Sie müssen keine Angst haben, aufgehalten zu werden. Und wenn russische Fans ihren aus Uruguay angereisten Freunden für einen Abend das russische Volkslied „Katjuscha“ beizubringen versuchen, dann muss selbst der grimmigste Polizist grinsen.
„Wir schlagen vor, öffentliche Versammlungen zu einem beliebigen Zeitpunkt nach dem 25. Juli 2018 durchzuführen.“ Mit diesen Worten endet ein Schreiben der Stadtverwaltung von Nowokujbyschewsk. Es ist Demo-Verbot. Die Kommunistische Partei wollte in der Siedlung 20 Kilometer südlich von Samara am 1. Juli 1.500 Menschen auf die Straße bringen, um ein Zeichen zu setzen gegen die angekündigte Anhebung des Rentenalters in Russland.

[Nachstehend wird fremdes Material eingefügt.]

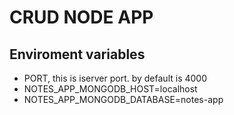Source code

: # CRUD NODE APP

## Enviroment variables
* PORT, this is iserver port. by default is 4000
* NOTES_APP_MONGODB_HOST=localhost
* NOTES_APP_MONGODB_DATABASE=notes-app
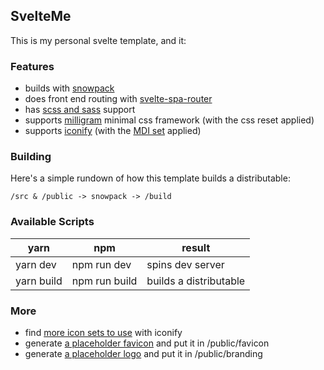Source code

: ## SvelteMe

This is my personal svelte template, and it:

### Features
- builds with [snowpack](https://www.snowpack.dev)
- does front end routing with [svelte-spa-router](https://github.com/ItalyPaleAle/svelte-spa-router)
- has [scss and sass](https://sass-lang.com/documentation/syntax) support
- supports [milligram](https://milligram.io/getting-started.html) minimal css framework (with the css reset applied)
- supports [iconify](https://iconify.design) (with the [MDI set](https://iconify.design/icon-sets/mdi) applied)

### Building
Here's a simple rundown of how this template builds a distributable:

`/src & /public -> snowpack -> /build`

### Available Scripts
| yarn       | npm           | result					|
| ---------- | ------------- | ------------------------ |
| yarn dev   | npm run dev   | spins dev server			|
| yarn build | npm run build | builds a distributable	|

### More
- find [more icon sets to use](https://iconify.design/icon-sets) with iconify
- generate [a placeholder favicon](https://favicon.io/favicon-generator) and put it in /public/favicon
- generate [a placeholder logo](https://brandhub.io/logos) and put it in /public/branding
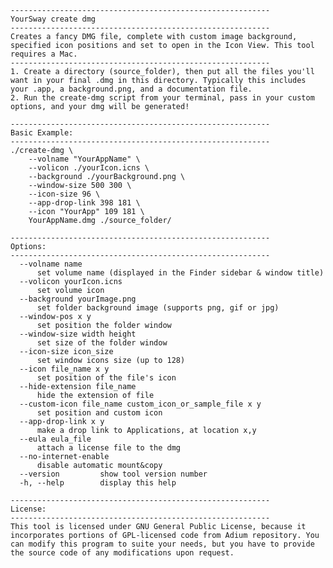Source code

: 	----------------------------------------------------------
	YourSway create dmg
	----------------------------------------------------------
	Creates a fancy DMG file, complete with custom image background, specified icon positions and set to open in the Icon View. This tool requires a Mac.
	----------------------------------------------------------
	1. Create a directory (source_folder), then put all the files you'll want in your final .dmg in this directory. Typically this includes your .app, a background.png, and a documentation file.
	2. Run the create-dmg script from your terminal, pass in your custom options, and your dmg will be generated!

	----------------------------------------------------------
	Basic Example: 
	----------------------------------------------------------
	./create-dmg \
		--volname "YourAppName" \
		--volicon ./yourIcon.icns \
		--background ./yourBackground.png \
		--window-size 500 300 \
		--icon-size 96 \
		--app-drop-link 398 181 \
		--icon "YourApp" 109 181 \
		YourAppName.dmg ./source_folder/

	----------------------------------------------------------
	Options:
	----------------------------------------------------------
	  --volname name
		  set volume name (displayed in the Finder sidebar & window title)
	  --volicon yourIcon.icns
		  set volume icon
	  --background yourImage.png
		  set folder background image (supports png, gif or jpg)
	  --window-pos x y
		  set position the folder window
	  --window-size width height
		  set size of the folder window
	  --icon-size icon_size
		  set window icons size (up to 128)
	  --icon file_name x y
		  set position of the file's icon
	  --hide-extension file_name
		  hide the extension of file
	  --custom-icon file_name custom_icon_or_sample_file x y
		  set position and custom icon
	  --app-drop-link x y
		  make a drop link to Applications, at location x,y
	  --eula eula_file
		  attach a license file to the dmg
	  --no-internet-enable
		  disable automatic mount&copy
	  --version         show tool version number
	  -h, --help        display this help
	
	----------------------------------------------------------
	License:
	----------------------------------------------------------
	This tool is licensed under GNU General Public License, because it incorporates portions of GPL-licensed code from Adium repository. You can modify this program to suite your needs, but you have to provide the source code of any modifications upon request.
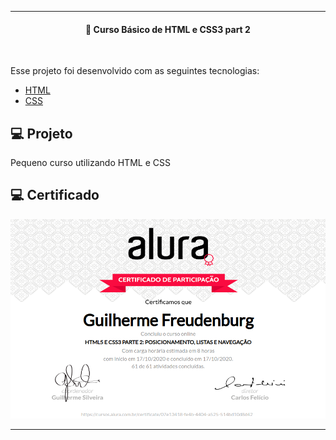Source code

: ---
<h4 align="center">
  🚀 Curso Básico de HTML e CSS3 part 2
</h4>
<br>

Esse projeto foi desenvolvido com as seguintes tecnologias:

- [HTML](https://www.w3schools.com/html/)
- [CSS](https://www.w3schools.com/css/)


## 💻 Projeto

Pequeno curso utilizando HTML e CSS

##  💻 Certificado
![alt text](https://github.com/GUIFRE88/curso_html_css_2/blob/master/certificado.png)

----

Doch am 1. Juli darf nicht demonstriert werden. Während der WM geht gar nichts. Die Sicherheitskräfte seien beschäftigt mit der Bewachung des Sportereignisses. So steht es im Schreiben. Es wird auch auf den WM-Ukas des russischen Präsidenten Wladimir Putin verwiesen, mit dem sich jede Demo während der Zeit des Turniers verbieten lässt.
Traum vom neuen Stadion
Michail Matwejew will den Beschluss vor Gericht anfechten. „Von Nowokujbyschewsk ist in dem Ukas des Präsidenten nicht die Rede“, sagt er. In Samara, gut, da könne verboten werden, was man verbieten will. In Nowokujbyschewsk nicht, da ist keine WM.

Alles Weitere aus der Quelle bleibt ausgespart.